◆ **HOW TO COMPLETE THIS TASK**: Which lines in the records below contain the word "hours"? Return each of them.
━━━━━━━━━━━━━━━━
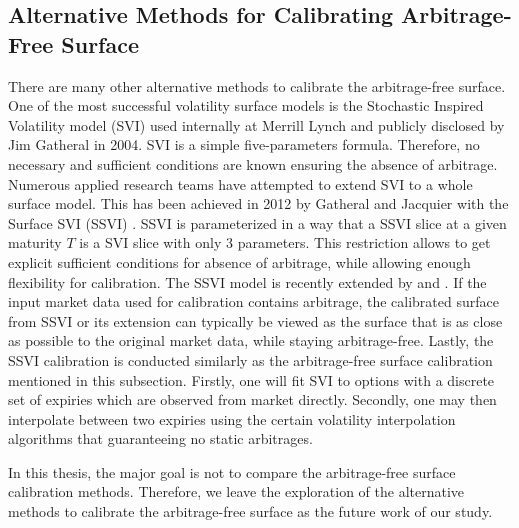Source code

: \documentclass[letterpaper,12pt,titlepage,oneside,final]{book}
\numberwithin{equation}{section}
\theoremstyle{definition}
\begin{document}
\subsection{Alternative Methods for Calibrating Arbitrage-Free Surface}
There are many other alternative methods to calibrate the arbitrage-free surface. One of the most successful volatility surface models is the Stochastic Inspired Volatility model (SVI) \cite{gatheral2004parsimonious} used internally at Merrill Lynch and publicly disclosed by Jim Gatheral in 2004.  SVI is a simple  five-parameters formula. Therefore, no necessary and sufficient conditions are known ensuring the absence of arbitrage. Numerous applied research teams have attempted to extend SVI to a whole surface model. This has been achieved in 2012 by Gatheral and Jacquier with the Surface SVI (SSVI) \cite{gatheral2014arbitrage}. SSVI is parameterized in a way that a  SSVI slice at a given maturity $T$ is a SVI slice with only 3 parameters. This restriction allows to get explicit sufficient conditions for absence of arbitrage, while allowing enough flexibility for calibration. The SSVI model is recently extended by \cite{hendriks2017extended} and \cite{corbetta2019robust}. If the input market data used for calibration contains arbitrage, the calibrated surface from SSVI \cite{gatheral2014arbitrage} or its extension can typically be viewed as the surface that is as close as possible to the original market data, while staying arbitrage-free. Lastly, the SSVI calibration is conducted similarly as the arbitrage-free surface calibration mentioned in this subsection.  Firstly, one will fit SVI to options with a discrete set of expiries which are observed from market directly. Secondly, one may then interpolate between two expiries using the certain volatility interpolation algorithms that   guaranteeing no static arbitrages. 

In this thesis, the major goal is not to compare the arbitrage-free surface calibration methods. Therefore, we leave the exploration of the alternative methods to calibrate the arbitrage-free surface as the future work of our study. 
\end{document}
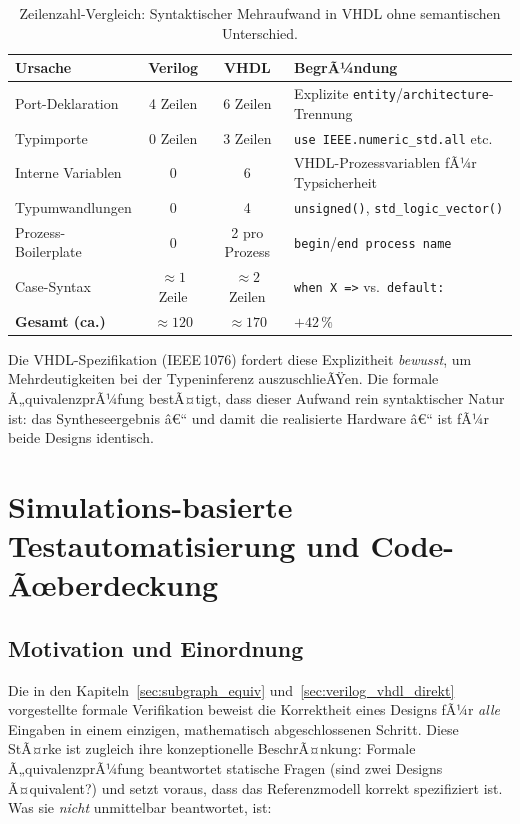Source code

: ﻿\documentclass[12pt,a4paper]{report}
\begin{document}
\begin{table}[H]
	\centering
	\small
	\begin{tabular}{|l|c|c|l|}
		\hline
		\textbf{Ursache} & \textbf{Verilog} & \textbf{VHDL} & \textbf{BegrÃ¼ndung} \\
		\hline
		Port-Deklaration & 4 Zeilen & 6 Zeilen & Explizite \texttt{entity}/\texttt{architecture}-Trennung \\
		Typimporte       & 0 Zeilen & 3 Zeilen & \texttt{use IEEE.numeric\_std.all} etc.\ \\
		Interne Variablen & 0 & 6 & VHDL-Prozessvariablen fÃ¼r Typsicherheit \\
		Typumwandlungen  & 0 & 4 & \texttt{unsigned()}, \texttt{std\_logic\_vector()} \\
		Prozess-Boilerplate & 0 & 2 pro Prozess & \texttt{begin}/\texttt{end process name} \\
		Case-Syntax      & $\approx 1$ Zeile & $\approx 2$ Zeilen & \texttt{when X =>} vs.\ \texttt{default:} \\
		\hline
		\textbf{Gesamt (ca.)} & $\approx 120$ & $\approx 170$ & $+42\,\%$ \\
		\hline
	\end{tabular}
	\caption{Zeilenzahl-Vergleich: Syntaktischer Mehraufwand in VHDL ohne semantischen Unterschied.}
\end{table}

Die VHDL-Spezifikation (IEEE\,1076) fordert diese Explizitheit
\emph{bewusst}, um Mehrdeutigkeiten bei der Typeninferenz auszuschlieÃŸen.
Die formale Ã„quivalenzprÃ¼fung bestÃ¤tigt, dass dieser Aufwand rein syntaktischer
Natur ist: das Syntheseergebnis â€“ und damit die realisierte Hardware â€“ ist
fÃ¼r beide Designs identisch.

\chapter{Simulations-basierte Testautomatisierung und Code-Ãœber\-deckung}
\label{sec:pyuvm_aoi}

\section{Motivation und Einordnung}

Die in den Kapiteln~\ref{sec:subgraph_equiv} und~\ref{sec:verilog_vhdl_direkt}
vorgestellte formale Verifikation beweist die Korrektheit eines Designs fÃ¼r
\emph{alle} Eingaben in einem einzigen, mathematisch abgeschlossenen Schritt.
Diese StÃ¤rke ist zugleich ihre konzeptionelle BeschrÃ¤nkung: Formale
Ã„quivalenzprÃ¼fung beantwortet statische Fragen (sind zwei Designs Ã¤quivalent?)
und setzt voraus, dass das Referenzmodell korrekt spezifiziert ist. Was sie
\emph{nicht} unmittelbar beantwortet, ist:
\end{document}
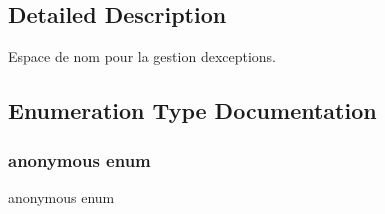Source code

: \subsection{Detailed Description}
Espace de nom pour la gestion d\textquotesingle{}exceptions. 

\subsection{Enumeration Type Documentation}
\mbox{\label{namespacens_exception_ae4cd0d6bbd5590a1b121347632d41376}} 
\subsubsection{\texorpdfstring{anonymous enum}{anonymous enum}}
{\footnotesize\ttfamily anonymous enum}


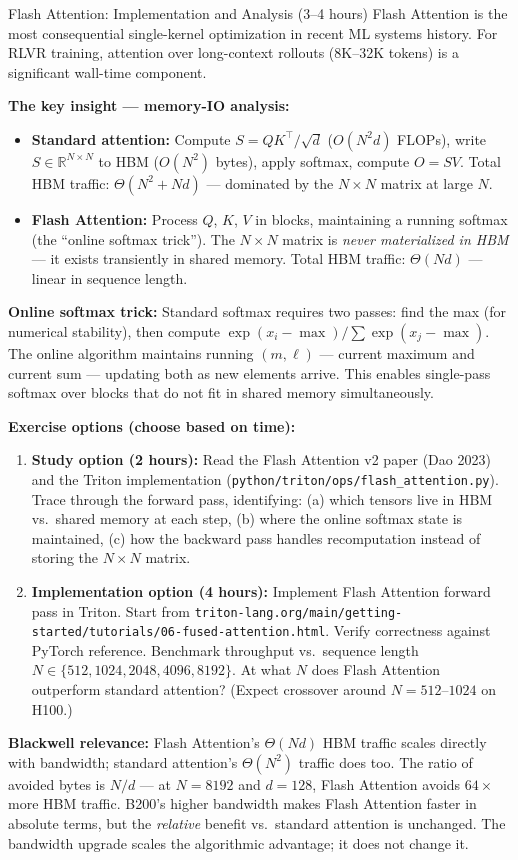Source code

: \begin{exercise}{Flash Attention: Implementation and Analysis (3--4 hours)}
Flash Attention is the most consequential single-kernel optimization in recent ML systems history. For RLVR training, attention over long-context rollouts (8K--32K tokens) is a significant wall-time component.

\textbf{The key insight --- memory-IO analysis:}
\begin{itemize}
  \item \textbf{Standard attention:} Compute $S = QK^\top / \sqrt{d}$ ($O(N^2 d)$ FLOPs), write $S \in \mathbb{R}^{N \times N}$ to HBM ($O(N^2)$ bytes), apply softmax, compute $O = S V$. Total HBM traffic: $\Theta(N^2 + Nd)$ --- dominated by the $N \times N$ matrix at large $N$.
  \item \textbf{Flash Attention:} Process $Q$, $K$, $V$ in blocks, maintaining a running softmax (the ``online softmax trick''). The $N \times N$ matrix is \textit{never materialized in HBM} --- it exists transiently in shared memory. Total HBM traffic: $\Theta(Nd)$ --- linear in sequence length.
\end{itemize}

\textbf{Online softmax trick:} Standard softmax requires two passes: find the max (for numerical stability), then compute $\exp(x_i - \max) / \sum \exp(x_j - \max)$. The online algorithm maintains running $(m, \ell)$ --- current maximum and current sum --- updating both as new elements arrive. This enables single-pass softmax over blocks that do not fit in shared memory simultaneously.

\textbf{Exercise options (choose based on time):}
\begin{enumerate}
  \item \textbf{Study option (2 hours):} Read the Flash Attention v2 paper (Dao 2023) and the Triton implementation (\texttt{python/triton/ops/flash\_attention.py}). Trace through the forward pass, identifying: (a) which tensors live in HBM vs.\ shared memory at each step, (b) where the online softmax state is maintained, (c) how the backward pass handles recomputation instead of storing the $N \times N$ matrix.
  \item \textbf{Implementation option (4 hours):} Implement Flash Attention forward pass in Triton. Start from \texttt{triton-lang.org/main/getting-started/tutorials/06-fused-attention.html}. Verify correctness against PyTorch reference. Benchmark throughput vs.\ sequence length $N \in \{512, 1024, 2048, 4096, 8192\}$. At what $N$ does Flash Attention outperform standard attention? (Expect crossover around $N = 512$--$1024$ on H100.)
\end{enumerate}

\textbf{Blackwell relevance:} Flash Attention's $\Theta(Nd)$ HBM traffic scales directly with bandwidth; standard attention's $\Theta(N^2)$ traffic does too. The ratio of avoided bytes is $N/d$ --- at $N=8192$ and $d=128$, Flash Attention avoids $64\times$ more HBM traffic. B200's higher bandwidth makes Flash Attention faster in absolute terms, but the \textit{relative} benefit vs.\ standard attention is unchanged. The bandwidth upgrade scales the algorithmic advantage; it does not change it.
\end{exercise}

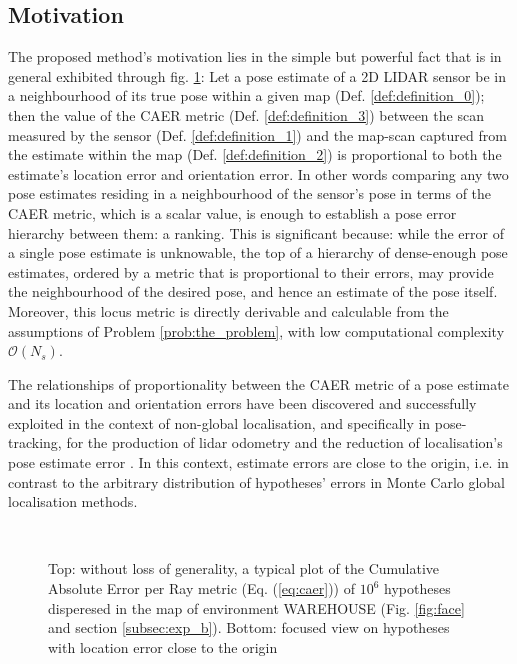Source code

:\subsection{Motivation}
\label{subsec:motivation}

The proposed method's motivation lies in the simple but powerful fact that is
in general exhibited through fig. \ref{fig:motivation_caer}: Let a pose
estimate of a 2D LIDAR sensor be in a neighbourhood of its true pose within a
given map (Def. \ref{def:definition_0}); then the value of the CAER metric
(Def.  \ref{def:definition_3}) between the scan measured by the sensor (Def.
\ref{def:definition_1}) and the map-scan captured from the estimate within the
map (Def. \ref{def:definition_2}) is proportional to both the estimate's
location error and orientation error. In other words comparing any two pose
estimates residing in a neighbourhood of the sensor's pose in terms of the CAER
metric, which is a scalar value, is enough to establish a pose error hierarchy
between them: a ranking.
This is significant because: while the error of a
single pose estimate is unknowable, the top of a hierarchy of dense-enough pose
estimates, ordered by a metric that is proportional to their errors, may
provide the neighbourhood of the desired pose, and hence an estimate of the
pose itself. Moreover, this locus metric is directly derivable and calculable
from the assumptions of Problem \ref{prob:the_problem}, with low computational
complexity $\mathcal{O}(N_s)$.

The relationships of proportionality between the CAER metric of a pose
estimate and its location and orientation errors have been discovered and
successfully exploited in the context of non-global localisation, and
specifically in pose-tracking, for the production of lidar odometry
\cite{Filotheou2022f} and the reduction of localisation's pose estimate error
\cite{Filotheou2023a}. In this context, estimate errors are close to the
origin, i.e. in contrast to the arbitrary distribution of hypotheses' errors in
Monte Carlo global localisation methods.


\begin{figure}\vspace{-1.5cm}
  \subfloat{\hspace{0.5cm}}\vspace{-1.5cm}\\
  \subfloat{\hspace{-0.3cm}}
  \caption{\small Top: without loss of generality, a typical plot of the
           Cumulative Absolute Error per Ray metric (Eq. (\ref{eq:caer})) of
           $10^6$ hypotheses disperesed in the map of environment WAREHOUSE
           (Fig. \ref{fig:face} and section \ref{subsec:exp_b}). Bottom:
           focused view on hypotheses with location error close to the origin}
  \vspace{-0.5cm}
  \label{fig:motivation_caer}
\end{figure}


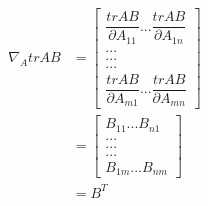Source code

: \begin{equation}
\begin{split}
  \nabla_A trAB &=
  \begin{bmatrix}
    \dfrac{trAB}{\partial A_{11}} ... \dfrac{trAB}{\partial A_{1n}}\\
    . .   .\\
    .  .  .\\
    .   . .\\
    \dfrac{trAB}{\partial A_{m1}} ... \dfrac{trAB}{\partial A_{mn}}
  \end{bmatrix} \\
  &=
  \begin{bmatrix}
    B_{11} ... B_{n1}\\
    . .   .\\
    .  .  .\\
    .   . .\\
    B_{1m} ... B_{nm}
  \end{bmatrix} \\
  &= B^T
\end{split}
\end{equation}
━━━━━━━━━━━━━━━━
◆ **TASK RESPONSE**:
: \begin{exercise}{Flash Attention: Implementation and Analysis (3--4 hours)}
  \item \textbf{Study option (2 hours):} Read the Flash Attention v2 paper (Dao 2023) and the Triton implementation (\texttt{python/triton/ops/flash\_attention.py}). Trace through the forward pass, identifying: (a) which tensors live in HBM vs.\ shared memory at each step, (b) where the online softmax state is maintained, (c) how the backward pass handles recomputation instead of storing the $N \times N$ matrix.
  \item \textbf{Implementation option (4 hours):} Implement Flash Attention forward pass in Triton. Start from \texttt{triton-lang.org/main/getting-started/tutorials/06-fused-attention.html}. Verify correctness against PyTorch reference. Benchmark throughput vs.\ sequence length $N \in \{512, 1024, 2048, 4096, 8192\}$. At what $N$ does Flash Attention outperform standard attention? (Expect crossover around $N = 512$--$1024$ on H100.)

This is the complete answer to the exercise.